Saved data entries
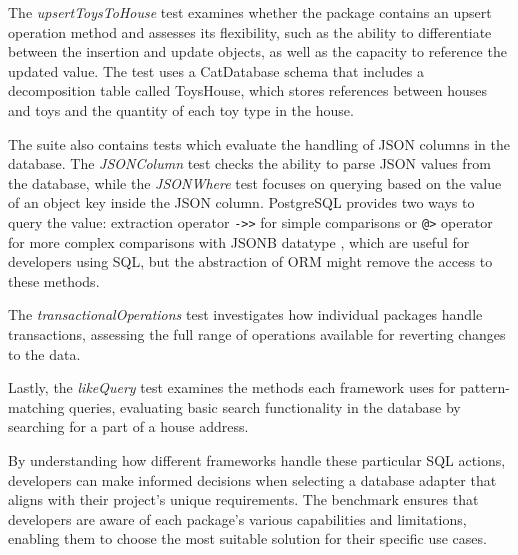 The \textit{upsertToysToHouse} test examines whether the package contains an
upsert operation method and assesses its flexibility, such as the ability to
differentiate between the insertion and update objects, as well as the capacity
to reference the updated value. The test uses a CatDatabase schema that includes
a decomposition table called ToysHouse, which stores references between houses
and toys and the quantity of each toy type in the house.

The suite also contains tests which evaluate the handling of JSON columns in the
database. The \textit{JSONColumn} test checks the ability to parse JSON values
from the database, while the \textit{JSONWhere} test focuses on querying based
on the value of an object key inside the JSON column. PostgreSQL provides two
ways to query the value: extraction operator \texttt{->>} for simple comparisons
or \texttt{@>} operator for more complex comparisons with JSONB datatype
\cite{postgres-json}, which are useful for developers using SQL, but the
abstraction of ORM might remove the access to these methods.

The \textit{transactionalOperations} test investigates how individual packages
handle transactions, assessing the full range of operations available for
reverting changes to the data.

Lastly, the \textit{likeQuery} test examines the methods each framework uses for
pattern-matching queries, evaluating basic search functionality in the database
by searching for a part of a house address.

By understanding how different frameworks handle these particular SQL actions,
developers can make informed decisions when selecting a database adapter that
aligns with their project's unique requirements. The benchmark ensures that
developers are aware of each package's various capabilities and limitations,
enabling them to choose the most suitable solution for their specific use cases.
* * *
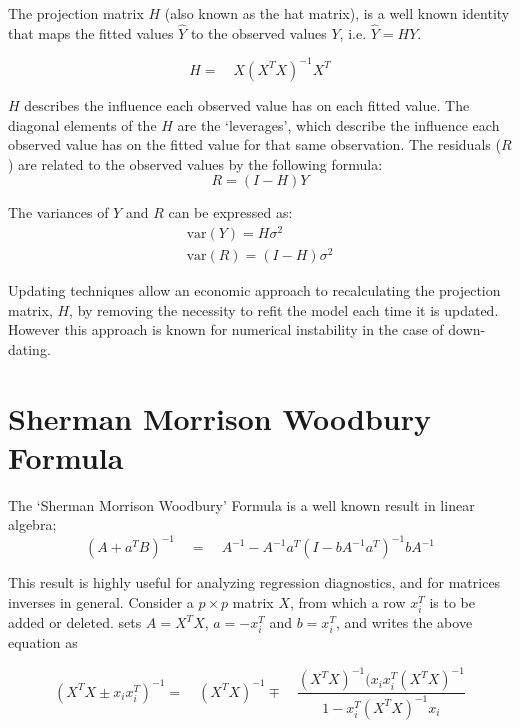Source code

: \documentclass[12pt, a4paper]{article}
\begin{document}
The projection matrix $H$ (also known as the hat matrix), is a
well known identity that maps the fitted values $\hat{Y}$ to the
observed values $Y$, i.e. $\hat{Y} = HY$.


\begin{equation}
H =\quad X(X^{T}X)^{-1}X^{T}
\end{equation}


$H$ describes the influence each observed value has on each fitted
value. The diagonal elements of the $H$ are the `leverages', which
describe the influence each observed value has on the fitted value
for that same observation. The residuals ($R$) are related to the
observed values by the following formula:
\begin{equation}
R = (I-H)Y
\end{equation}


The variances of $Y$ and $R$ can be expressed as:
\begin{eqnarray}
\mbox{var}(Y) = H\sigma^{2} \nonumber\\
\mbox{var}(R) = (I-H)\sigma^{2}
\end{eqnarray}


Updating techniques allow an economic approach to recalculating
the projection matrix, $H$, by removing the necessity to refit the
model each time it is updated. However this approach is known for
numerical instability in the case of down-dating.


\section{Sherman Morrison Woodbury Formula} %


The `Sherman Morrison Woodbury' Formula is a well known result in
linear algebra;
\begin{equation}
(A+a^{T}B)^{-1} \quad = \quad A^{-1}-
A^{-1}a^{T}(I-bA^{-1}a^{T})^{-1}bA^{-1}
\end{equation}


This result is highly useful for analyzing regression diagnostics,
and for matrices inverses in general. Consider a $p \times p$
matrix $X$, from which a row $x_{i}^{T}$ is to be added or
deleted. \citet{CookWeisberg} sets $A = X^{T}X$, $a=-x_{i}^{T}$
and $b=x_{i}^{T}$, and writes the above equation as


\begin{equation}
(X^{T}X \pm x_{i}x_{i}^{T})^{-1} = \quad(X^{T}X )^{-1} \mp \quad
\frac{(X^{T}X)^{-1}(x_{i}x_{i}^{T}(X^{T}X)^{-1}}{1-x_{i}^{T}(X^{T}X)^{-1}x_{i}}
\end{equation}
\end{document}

Problem to solve
In the data above, which lines include "with"? Return those lines.

Output for this exercise
or \texttt{@>} operator for more complex comparisons with JSONB datatype
aligns with their project's unique requirements. The benchmark ensures that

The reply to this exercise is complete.